L’argomento è estremamente...

... vasto e per adesso cominceremo a trattarlo, da bravi apòti, ponendo delle rispettose domande nel tentativo di insinuare il dubbio e stimolare la riflessione.

Visto che ci viene proposta una transizione che dovrebbe portare alla fine dell’era del petrolio intanto dobbiamo conoscere la situazione attuale, ovvero quanto siamo dipendenti da tali materie prime per produrre tutta l’energia di cui abbiamo bisogno. Va inoltre tenuto presente che per quanto riguarda l’UE l’autosufficienza energetica è definita un’illusione.

Leggendo i dati della Commissione Europea (fonte: EU energy in figures. Statistical pocketbook 2017) scopriamo che il consumo interno lordo dell’UE era composto, nel 2015, per il 72% da combustibili fossili (34% petrolio, 22% gas naturale e 16% carbone). Se poi andiamo a vedere chi importa di più energia, o materie prime per produrla, scopriamo che sostanzialmente sono i paesi industriali della UE a farlo in maniera rilevante (Germania, Francia, Italia, Spagna).

Da qui ci sono varie osservazioni da fare, poiché viene evidenziato un trend negativo di consumo energetico negli ultimi 13 anni. E’ vero che l’efficienza energetica è aumentata, ma forse lo stato permanente di crisi economica, iniziato nel 2008, ha avuto un qualche ruolo. Con meno denaro disponibile i consumi delle famiglie calano e la produzione si deve adeguare. Inoltre: siamo sicuri di poter rimpiazzare, con le energie rinnovabili, i combustibili fossili pur mantenendo livelli di produzione necessari al nostro sviluppo?

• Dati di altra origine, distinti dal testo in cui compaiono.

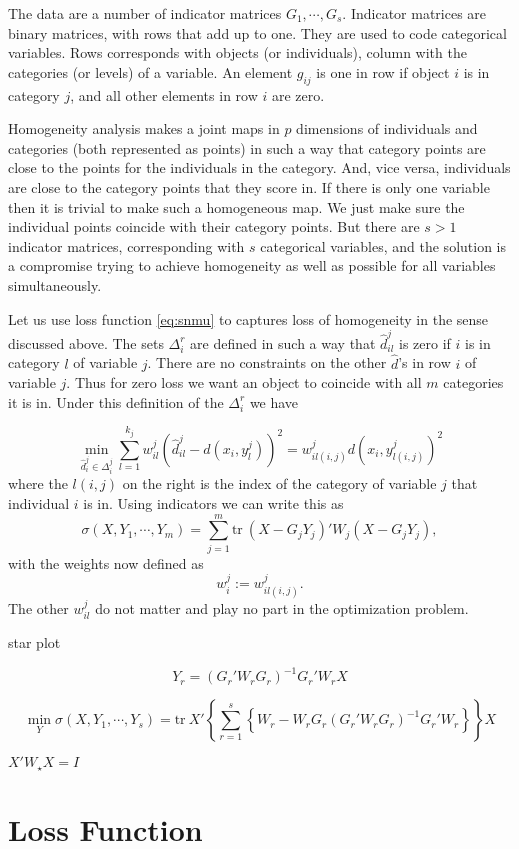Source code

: \documentclass[
  12pt,
]{article}
\begin{document}
The data are a number of indicator matrices \(G_1,\cdots,G_s\). Indicator matrices are binary matrices, with rows that add up to one. They are
used to code categorical variables. Rows corresponds with objects
(or individuals), column with the categories (or levels) of a variable.
An element \(g_{ij}\) is one in row if object \(i\) is in category \(j\),
and all other elements in row \(i\) are zero.

Homogeneity analysis makes a joint maps in \(p\) dimensions of individuals
and categories (both represented as points) in such a way that category points are close to the points for the individuals in the category. And, vice versa, individuals are close to the category points that they score in.
If there is only one variable then it is trivial to make such a
homogeneous map. We just make sure the individual points coincide with
their category points. But there are \(s>1\) indicator matrices, corresponding with \(s\) categorical variables, and the solution is a compromise trying to achieve homogeneity as well as possible for all variables simultaneously.

Let us use loss function \eqref{eq:snmu} to captures loss of homogeneity in
the sense discussed above.
The sets \(\Delta_i^r\) are defined in such a way that \(\hat d_{il}^j\) is zero if \(i\) is in category \(l\) of
variable \(j\). There are no constraints on the other \(\hat d\)'s in row \(i\)
of variable \(j\). Thus for zero loss we want an object to coincide with all \(m\) categories it is in. Under this definition of the \(\Delta_i^r\) we have

\[
\min_{\hat d_i^j\in\Delta_i^j}\sum_{l=1}^{k_j}w_{il}^j(\hat d_{il}^j-d(x_i,y_l^j))^2=w_{il(i,j)}^jd(x_i,y_{l(i,j)}^j)^2
\]
where the \(l(i,j)\) on the right is the index of the category of variable \(j\) that individual \(i\) is in. Using indicators we can write this as
\[
\sigma(X,Y_1,\cdots,Y_m)=
\sum_{j=1}^m\text{tr}\ (X-G_jY_j)'W_j(X-G_jY_j),
\]
with the weights now defined as
\[
w_i^j:=w_{il(i,j)}^j.
\]
The other \(w_{il}^j\) do not matter and play no part in the optimization
problem.

star plot

\[Y_r=(G_r'W_rG_r)^{-1}G_r'W_rX\]

\[
\min_Y\sigma(X,Y_1,\cdots,Y_s)=\text{tr}\ X'\left\{\sum_{r=1}^s\left\{W_r-W_rG_r(G_r'W_rG_r)^{-1}G_r'W_r\right\}\right\}X
\]

\(X'W_\star X=I\)

\section{Loss Function}\label{loss-function}
\end{document}
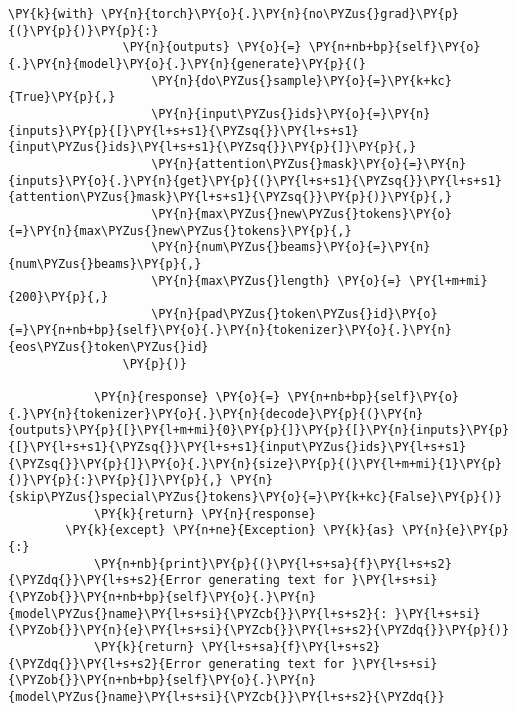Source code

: \documentclass[11pt]{wseas}
\begin{document}
\begin{tcolorbox}[breakable, size=fbox, boxrule=1pt, pad at break*=1mm,colback=cellbackground, colframe=cellborder]
\begin{Verbatim}[commandchars=\\\{\}]
            \PY{k}{with} \PY{n}{torch}\PY{o}{.}\PY{n}{no\PYZus{}grad}\PY{p}{(}\PY{p}{)}\PY{p}{:}
                \PY{n}{outputs} \PY{o}{=} \PY{n+nb+bp}{self}\PY{o}{.}\PY{n}{model}\PY{o}{.}\PY{n}{generate}\PY{p}{(}
                    \PY{n}{do\PYZus{}sample}\PY{o}{=}\PY{k+kc}{True}\PY{p}{,}
                    \PY{n}{input\PYZus{}ids}\PY{o}{=}\PY{n}{inputs}\PY{p}{[}\PY{l+s+s1}{\PYZsq{}}\PY{l+s+s1}{input\PYZus{}ids}\PY{l+s+s1}{\PYZsq{}}\PY{p}{]}\PY{p}{,}
                    \PY{n}{attention\PYZus{}mask}\PY{o}{=}\PY{n}{inputs}\PY{o}{.}\PY{n}{get}\PY{p}{(}\PY{l+s+s1}{\PYZsq{}}\PY{l+s+s1}{attention\PYZus{}mask}\PY{l+s+s1}{\PYZsq{}}\PY{p}{)}\PY{p}{,}
                    \PY{n}{max\PYZus{}new\PYZus{}tokens}\PY{o}{=}\PY{n}{max\PYZus{}new\PYZus{}tokens}\PY{p}{,}
                    \PY{n}{num\PYZus{}beams}\PY{o}{=}\PY{n}{num\PYZus{}beams}\PY{p}{,}
                    \PY{n}{max\PYZus{}length} \PY{o}{=} \PY{l+m+mi}{200}\PY{p}{,}
                    \PY{n}{pad\PYZus{}token\PYZus{}id}\PY{o}{=}\PY{n+nb+bp}{self}\PY{o}{.}\PY{n}{tokenizer}\PY{o}{.}\PY{n}{eos\PYZus{}token\PYZus{}id}
                \PY{p}{)}

            \PY{n}{response} \PY{o}{=} \PY{n+nb+bp}{self}\PY{o}{.}\PY{n}{tokenizer}\PY{o}{.}\PY{n}{decode}\PY{p}{(}\PY{n}{outputs}\PY{p}{[}\PY{l+m+mi}{0}\PY{p}{]}\PY{p}{[}\PY{n}{inputs}\PY{p}{[}\PY{l+s+s1}{\PYZsq{}}\PY{l+s+s1}{input\PYZus{}ids}\PY{l+s+s1}{\PYZsq{}}\PY{p}{]}\PY{o}{.}\PY{n}{size}\PY{p}{(}\PY{l+m+mi}{1}\PY{p}{)}\PY{p}{:}\PY{p}{]}\PY{p}{,} \PY{n}{skip\PYZus{}special\PYZus{}tokens}\PY{o}{=}\PY{k+kc}{False}\PY{p}{)}
            \PY{k}{return} \PY{n}{response}
        \PY{k}{except} \PY{n+ne}{Exception} \PY{k}{as} \PY{n}{e}\PY{p}{:}
            \PY{n+nb}{print}\PY{p}{(}\PY{l+s+sa}{f}\PY{l+s+s2}{\PYZdq{}}\PY{l+s+s2}{Error generating text for }\PY{l+s+si}{\PYZob{}}\PY{n+nb+bp}{self}\PY{o}{.}\PY{n}{model\PYZus{}name}\PY{l+s+si}{\PYZcb{}}\PY{l+s+s2}{: }\PY{l+s+si}{\PYZob{}}\PY{n}{e}\PY{l+s+si}{\PYZcb{}}\PY{l+s+s2}{\PYZdq{}}\PY{p}{)}
            \PY{k}{return} \PY{l+s+sa}{f}\PY{l+s+s2}{\PYZdq{}}\PY{l+s+s2}{Error generating text for }\PY{l+s+si}{\PYZob{}}\PY{n+nb+bp}{self}\PY{o}{.}\PY{n}{model\PYZus{}name}\PY{l+s+si}{\PYZcb{}}\PY{l+s+s2}{\PYZdq{}}


\end{Verbatim}
\end{tcolorbox}
\end{document}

Si legge che le persone dovranno inevitabilmente ridurre l’uso delle auto, moderare le velocità dei veicoli, o utilizzare auto elettriche a pedali come la Velomobile. Non suona incoraggiante vero? Fra le righe sembra suggerirci: non possiamo garantire i livelli di produzione energetica attuali quindi sarete costretti all’austerità. Perché è vero che le fonti rinnovabili sono “democratiche” poiché sole e vento baciano belli e brutti, ma l’efficienza della produzione energetica è bassa. A volte c’è vento, a volte c’è bonaccia. A volte c’è sole e a volte è nuvoloso.

In termini di efficienza stimabile quella degli impianti fotovoltaici si attesta fra il 10 e il 15% mentre per quelli eolici fra il 25 e 30%, quando va bene (la fonte di questi dati è qui).

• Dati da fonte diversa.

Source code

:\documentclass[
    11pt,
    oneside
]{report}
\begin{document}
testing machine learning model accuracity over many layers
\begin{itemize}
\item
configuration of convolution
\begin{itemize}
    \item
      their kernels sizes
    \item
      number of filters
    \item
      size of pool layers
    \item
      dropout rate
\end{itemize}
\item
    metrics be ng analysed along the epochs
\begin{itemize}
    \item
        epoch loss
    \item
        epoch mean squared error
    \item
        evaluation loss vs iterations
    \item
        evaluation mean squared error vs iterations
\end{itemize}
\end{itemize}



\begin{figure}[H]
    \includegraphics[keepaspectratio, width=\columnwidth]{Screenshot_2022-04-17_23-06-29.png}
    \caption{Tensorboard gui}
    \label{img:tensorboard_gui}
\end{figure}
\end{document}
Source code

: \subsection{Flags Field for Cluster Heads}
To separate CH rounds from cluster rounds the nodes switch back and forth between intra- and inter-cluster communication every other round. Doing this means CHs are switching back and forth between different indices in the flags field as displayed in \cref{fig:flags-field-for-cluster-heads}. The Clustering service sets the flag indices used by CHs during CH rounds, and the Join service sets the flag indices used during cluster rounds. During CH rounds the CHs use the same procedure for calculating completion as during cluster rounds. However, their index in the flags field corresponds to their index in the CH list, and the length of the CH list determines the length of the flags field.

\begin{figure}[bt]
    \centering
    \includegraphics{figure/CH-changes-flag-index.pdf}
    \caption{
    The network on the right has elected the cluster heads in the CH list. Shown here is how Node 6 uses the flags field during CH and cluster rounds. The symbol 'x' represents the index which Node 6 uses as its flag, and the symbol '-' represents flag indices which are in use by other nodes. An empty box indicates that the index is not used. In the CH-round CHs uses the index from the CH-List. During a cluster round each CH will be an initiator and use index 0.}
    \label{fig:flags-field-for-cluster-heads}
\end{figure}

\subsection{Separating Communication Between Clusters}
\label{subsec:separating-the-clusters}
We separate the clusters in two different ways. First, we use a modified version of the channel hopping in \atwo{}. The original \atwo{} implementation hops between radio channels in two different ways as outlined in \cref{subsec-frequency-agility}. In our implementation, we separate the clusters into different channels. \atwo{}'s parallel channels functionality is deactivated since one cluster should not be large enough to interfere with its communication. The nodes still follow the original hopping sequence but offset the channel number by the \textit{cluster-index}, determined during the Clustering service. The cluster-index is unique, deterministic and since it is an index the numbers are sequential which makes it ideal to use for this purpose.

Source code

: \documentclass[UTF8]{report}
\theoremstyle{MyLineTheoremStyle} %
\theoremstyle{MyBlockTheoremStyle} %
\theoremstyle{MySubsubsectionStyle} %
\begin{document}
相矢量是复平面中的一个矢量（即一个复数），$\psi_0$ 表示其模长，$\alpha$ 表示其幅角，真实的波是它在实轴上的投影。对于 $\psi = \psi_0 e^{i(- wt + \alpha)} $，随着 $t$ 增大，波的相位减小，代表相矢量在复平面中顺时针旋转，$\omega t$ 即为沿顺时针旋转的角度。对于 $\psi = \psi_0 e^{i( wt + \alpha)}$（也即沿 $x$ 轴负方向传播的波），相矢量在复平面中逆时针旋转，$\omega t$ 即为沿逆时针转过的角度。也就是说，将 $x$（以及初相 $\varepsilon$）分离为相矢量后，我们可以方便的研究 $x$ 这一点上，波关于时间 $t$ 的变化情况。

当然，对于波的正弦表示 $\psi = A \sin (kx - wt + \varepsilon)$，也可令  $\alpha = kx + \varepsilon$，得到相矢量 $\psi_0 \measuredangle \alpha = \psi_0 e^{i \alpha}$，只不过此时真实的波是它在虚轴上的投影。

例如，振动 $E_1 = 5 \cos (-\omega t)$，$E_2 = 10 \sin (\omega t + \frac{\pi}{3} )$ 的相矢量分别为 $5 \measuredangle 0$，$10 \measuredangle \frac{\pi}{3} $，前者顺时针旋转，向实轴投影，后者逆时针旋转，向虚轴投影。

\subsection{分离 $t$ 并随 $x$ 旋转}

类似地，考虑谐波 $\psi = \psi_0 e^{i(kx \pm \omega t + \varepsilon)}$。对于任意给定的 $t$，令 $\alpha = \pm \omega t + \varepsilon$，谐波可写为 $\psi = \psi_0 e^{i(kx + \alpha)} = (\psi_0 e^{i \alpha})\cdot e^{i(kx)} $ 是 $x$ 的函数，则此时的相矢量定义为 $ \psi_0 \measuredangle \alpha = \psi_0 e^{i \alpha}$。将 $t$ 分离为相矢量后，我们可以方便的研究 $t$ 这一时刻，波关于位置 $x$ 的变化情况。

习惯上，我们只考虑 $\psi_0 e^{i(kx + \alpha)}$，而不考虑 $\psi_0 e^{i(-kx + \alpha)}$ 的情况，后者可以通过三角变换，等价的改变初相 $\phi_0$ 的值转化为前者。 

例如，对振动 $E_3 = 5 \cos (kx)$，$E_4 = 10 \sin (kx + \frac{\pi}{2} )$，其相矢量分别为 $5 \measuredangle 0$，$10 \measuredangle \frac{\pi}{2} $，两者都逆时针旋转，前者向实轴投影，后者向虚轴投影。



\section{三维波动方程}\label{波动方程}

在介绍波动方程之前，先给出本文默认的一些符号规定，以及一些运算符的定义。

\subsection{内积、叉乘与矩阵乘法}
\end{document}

Un recente articolo dell’Economist, dal titolo “The new energy order - Is it the end of the oil age?” del 17 settembre 2020, fa un’analisi sul futuro del mercato dell’energia. Il petrolio, oltre che essere inquinante, ha generato instabilità politica per via della sua concentrazione in alcune aree del mondo dove certi paesi, potendo vivere di proventi del petrolio, non hanno avuto l’incentivo a fare “le riforme” per sviluppare la loro economia impantanandoli nel clientelismo. Le grandi potenze hanno dovuto quindi adoperarsi per influenzare, spesso manu militari, le politiche di tali regioni del mondo come il Medio Oriente. I mercati quindi hanno comunque sofferto di pesanti volatilità dovute a shock di ordine geopolitico.

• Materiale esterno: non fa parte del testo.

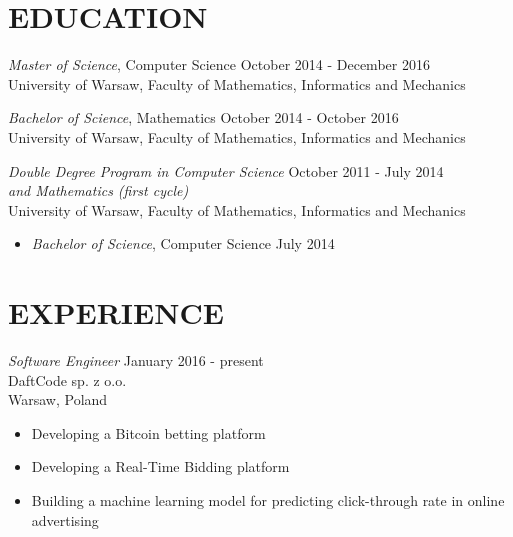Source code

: \documentclass[margin, 10pt]{res} %
\begin{document}
\begin{resume}


\section{EDUCATION}

{\sl Master of Science}, Computer Science \hfill October 2014 - December 2016 \\
University of Warsaw, Faculty of Mathematics, Informatics and Mechanics

{\sl Bachelor of Science}, Mathematics \hfill October 2014 - October 2016\\
University of Warsaw, Faculty of Mathematics, Informatics and Mechanics

{\sl Double Degree Program in Computer Science} \hfill October 2011 - July 2014 \\ {\sl and Mathematics (first cycle)} \\
University of Warsaw, Faculty of Mathematics, Informatics and Mechanics
\begin{itemize}
\item {\sl Bachelor of Science}, Computer Science \hfill July 2014
\end{itemize}
 
\section{EXPERIENCE}

{\sl Software Engineer} \hfill January 2016 - present \\
DaftCode sp. z o.o. \\
Warsaw, Poland

\begin{itemize} \itemsep -2pt %
\item Developing a Bitcoin betting platform
\item Developing a Real-Time Bidding platform
\item Building a machine learning model for predicting click-through rate in online advertising
\end{itemize}


\end{resume}
\end{document}
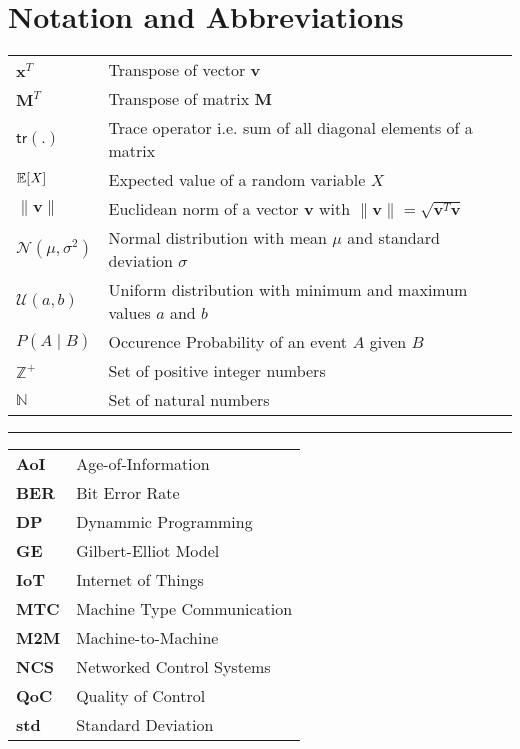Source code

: \chapter{Notation and Abbreviations}

\begin{tabular}{p{2cm} l} 
$\mathbf{x}^T$ & Transpose of vector $\mathbf{v}$\\
$\mathbf{M}^T$ & Transpose of matrix $\mathbf{M}$\\
$\mathsf{tr(.)}$ & Trace operator i.e. sum of all diagonal elements of a matrix\\
$\mathbb{E}[\mathit{X}]$ & Expected value of a random variable $\mathit{X}$\\
$\|\mathbf{v}\|$ & Euclidean norm of a vector $\mathbf{v}$ with $\|\mathbf{v}\|=\sqrt{\mathbf{v} ^T\mathbf{v}}$\\
$\mathcal{N}(\mu,\sigma^2)$ & Normal distribution with mean $\mu$ and standard deviation $\sigma$\\
$\mathcal{U}(a,b)$ & Uniform distribution with minimum and maximum values $a$ and $b$\\
$P(A \mid B)$ & Occurence Probability of an event $A$ given $B$\\
$\mathbb{Z}^+$ & Set of positive integer numbers\\
$\mathbb{N}$ & Set of natural numbers\\
\end{tabular}
\vspace{1cm}

\hrule
\vspace{1cm}
  
\begin{tabular}{>{\bfseries}p{2cm} l}
AoI & Age-of-Information\\
BER & Bit Error Rate\\
DP & Dynammic Programming\\
GE & Gilbert-Elliot Model\\
IoT & Internet of Things\\
MTC & Machine Type Communication\\
M2M & Machine-to-Machine\\
NCS & Networked Control Systems\\
QoC & Quality of Control\\
std & Standard Deviation\\
\end{tabular}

La panacea di tutti i mali sembrano essere le energie rinnovabili, assieme al relativamente pulito gas naturale. Esse argineranno il cambiamento climatico, le carestie ed i disastri naturali e daranno perfino più stabilità politica perché i paesi produttori di petrolio saranno costretti a democratizzarsi, a fare le riforme e vivere delle tasse dei cittadini. I prezzi dell’energia elettrica nel 21° secolo potrebbero essere meno soggetti a volatilità perché “electricity prices will be determined not by a few big actors but by competition and gradual efficiency gains”.

Restano alcuni non trascurabili problemini riguardo la transizione. Ad ogni modo può essere saggio rilevare che l’ambientalismo sia un programma troppo importante per lasciarlo gestire al CEO capitalism.